### Your task
The entries below must be restated word for word.

### Excerpts from a dataset
+--

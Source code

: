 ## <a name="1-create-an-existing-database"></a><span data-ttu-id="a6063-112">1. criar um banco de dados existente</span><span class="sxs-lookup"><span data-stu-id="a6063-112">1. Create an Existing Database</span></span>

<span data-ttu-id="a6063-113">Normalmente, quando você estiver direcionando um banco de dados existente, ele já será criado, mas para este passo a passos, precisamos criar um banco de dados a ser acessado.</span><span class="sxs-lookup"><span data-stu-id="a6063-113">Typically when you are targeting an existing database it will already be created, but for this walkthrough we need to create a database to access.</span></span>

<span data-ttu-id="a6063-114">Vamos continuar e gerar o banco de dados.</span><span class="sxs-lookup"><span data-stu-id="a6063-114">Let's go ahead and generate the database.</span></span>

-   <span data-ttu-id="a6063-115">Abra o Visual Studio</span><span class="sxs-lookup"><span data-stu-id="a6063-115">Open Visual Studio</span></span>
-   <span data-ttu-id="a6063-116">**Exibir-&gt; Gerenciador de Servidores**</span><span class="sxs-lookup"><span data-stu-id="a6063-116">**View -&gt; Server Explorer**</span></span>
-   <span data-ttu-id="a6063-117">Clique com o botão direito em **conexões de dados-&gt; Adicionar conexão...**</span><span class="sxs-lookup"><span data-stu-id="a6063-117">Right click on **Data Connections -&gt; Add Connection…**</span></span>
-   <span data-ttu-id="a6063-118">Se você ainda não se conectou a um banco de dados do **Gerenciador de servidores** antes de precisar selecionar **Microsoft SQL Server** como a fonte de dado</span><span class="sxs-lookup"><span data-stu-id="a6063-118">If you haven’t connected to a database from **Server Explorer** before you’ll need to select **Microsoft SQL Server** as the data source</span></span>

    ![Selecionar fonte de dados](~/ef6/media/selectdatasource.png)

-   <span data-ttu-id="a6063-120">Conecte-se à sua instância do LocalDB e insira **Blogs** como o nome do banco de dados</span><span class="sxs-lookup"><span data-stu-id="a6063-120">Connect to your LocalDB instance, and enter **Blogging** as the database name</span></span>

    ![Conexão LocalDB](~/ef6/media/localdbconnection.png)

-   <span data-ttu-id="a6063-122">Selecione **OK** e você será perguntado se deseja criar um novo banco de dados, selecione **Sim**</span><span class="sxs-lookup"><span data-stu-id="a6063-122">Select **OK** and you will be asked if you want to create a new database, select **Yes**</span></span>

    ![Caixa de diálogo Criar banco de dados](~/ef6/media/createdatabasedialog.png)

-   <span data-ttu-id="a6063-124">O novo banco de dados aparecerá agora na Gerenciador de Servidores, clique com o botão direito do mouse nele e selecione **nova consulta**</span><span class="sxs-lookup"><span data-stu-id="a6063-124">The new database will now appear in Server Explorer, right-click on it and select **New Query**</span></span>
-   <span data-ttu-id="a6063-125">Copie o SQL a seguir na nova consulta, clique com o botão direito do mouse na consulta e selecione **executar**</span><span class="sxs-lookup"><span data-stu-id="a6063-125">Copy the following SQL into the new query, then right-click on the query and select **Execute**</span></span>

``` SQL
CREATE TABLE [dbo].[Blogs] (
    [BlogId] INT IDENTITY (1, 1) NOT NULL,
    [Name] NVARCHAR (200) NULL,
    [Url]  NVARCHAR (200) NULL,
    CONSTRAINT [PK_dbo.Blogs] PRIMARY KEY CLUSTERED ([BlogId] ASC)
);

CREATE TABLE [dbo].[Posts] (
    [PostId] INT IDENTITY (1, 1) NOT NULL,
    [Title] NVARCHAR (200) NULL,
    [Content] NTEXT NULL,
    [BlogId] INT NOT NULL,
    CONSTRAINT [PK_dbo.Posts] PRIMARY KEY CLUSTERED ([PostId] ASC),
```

+--

### Result of this exercise
Source code

: ## <a name="1-create-an-existing-database"></a><span data-ttu-id="a6063-112">1. criar um banco de dados existente</span><span class="sxs-lookup"><span data-stu-id="a6063-112">1. Create an Existing Database</span></span>

<span data-ttu-id="a6063-113">Normalmente, quando você estiver direcionando um banco de dados existente, ele já será criado, mas para este passo a passos, precisamos criar um banco de dados a ser acessado.</span><span class="sxs-lookup"><span data-stu-id="a6063-113">Typically when you are targeting an existing database it will already be created, but for this walkthrough we need to create a database to access.</span></span>

<span data-ttu-id="a6063-114">Vamos continuar e gerar o banco de dados.</span><span class="sxs-lookup"><span data-stu-id="a6063-114">Let's go ahead and generate the database.</span></span>

-   <span data-ttu-id="a6063-115">Abra o Visual Studio</span><span class="sxs-lookup"><span data-stu-id="a6063-115">Open Visual Studio</span></span>
-   <span data-ttu-id="a6063-116">**Exibir-&gt; Gerenciador de Servidores**</span><span class="sxs-lookup"><span data-stu-id="a6063-116">**View -&gt; Server Explorer**</span></span>
-   <span data-ttu-id="a6063-117">Clique com o botão direito em **conexões de dados-&gt; Adicionar conexão...**</span><span class="sxs-lookup"><span data-stu-id="a6063-117">Right click on **Data Connections -&gt; Add Connection…**</span></span>
-   <span data-ttu-id="a6063-118">Se você ainda não se conectou a um banco de dados do **Gerenciador de servidores** antes de precisar selecionar **Microsoft SQL Server** como a fonte de dado</span><span class="sxs-lookup"><span data-stu-id="a6063-118">If you haven’t connected to a database from **Server Explorer** before you’ll need to select **Microsoft SQL Server** as the data source</span></span>

    ![Selecionar fonte de dados](~/ef6/media/selectdatasource.png)

-   <span data-ttu-id="a6063-120">Conecte-se à sua instância do LocalDB e insira **Blogs** como o nome do banco de dados</span><span class="sxs-lookup"><span data-stu-id="a6063-120">Connect to your LocalDB instance, and enter **Blogging** as the database name</span></span>

    ![Conexão LocalDB](~/ef6/media/localdbconnection.png)

-   <span data-ttu-id="a6063-122">Selecione **OK** e você será perguntado se deseja criar um novo banco de dados, selecione **Sim**</span><span class="sxs-lookup"><span data-stu-id="a6063-122">Select **OK** and you will be asked if you want to create a new database, select **Yes**</span></span>

    ![Caixa de diálogo Criar banco de dados](~/ef6/media/createdatabasedialog.png)

-   <span data-ttu-id="a6063-124">O novo banco de dados aparecerá agora na Gerenciador de Servidores, clique com o botão direito do mouse nele e selecione **nova consulta**</span><span class="sxs-lookup"><span data-stu-id="a6063-124">The new database will now appear in Server Explorer, right-click on it and select **New Query**</span></span>
-   <span data-ttu-id="a6063-125">Copie o SQL a seguir na nova consulta, clique com o botão direito do mouse na consulta e selecione **executar**</span><span class="sxs-lookup"><span data-stu-id="a6063-125">Copy the following SQL into the new query, then right-click on the query and select **Execute**</span></span>

``` SQL
CREATE TABLE [dbo].[Blogs] (
    [BlogId] INT IDENTITY (1, 1) NOT NULL,
    [Name] NVARCHAR (200) NULL,
    [Url]  NVARCHAR (200) NULL,
    CONSTRAINT [PK_dbo.Blogs] PRIMARY KEY CLUSTERED ([BlogId] ASC)
);

CREATE TABLE [dbo].[Posts] (
    [PostId] INT IDENTITY (1, 1) NOT NULL,
    [Title] NVARCHAR (200) NULL,
    [Content] NTEXT NULL,
    [BlogId] INT NOT NULL,
    CONSTRAINT [PK_dbo.Posts] PRIMARY KEY CLUSTERED ([PostId] ASC),
```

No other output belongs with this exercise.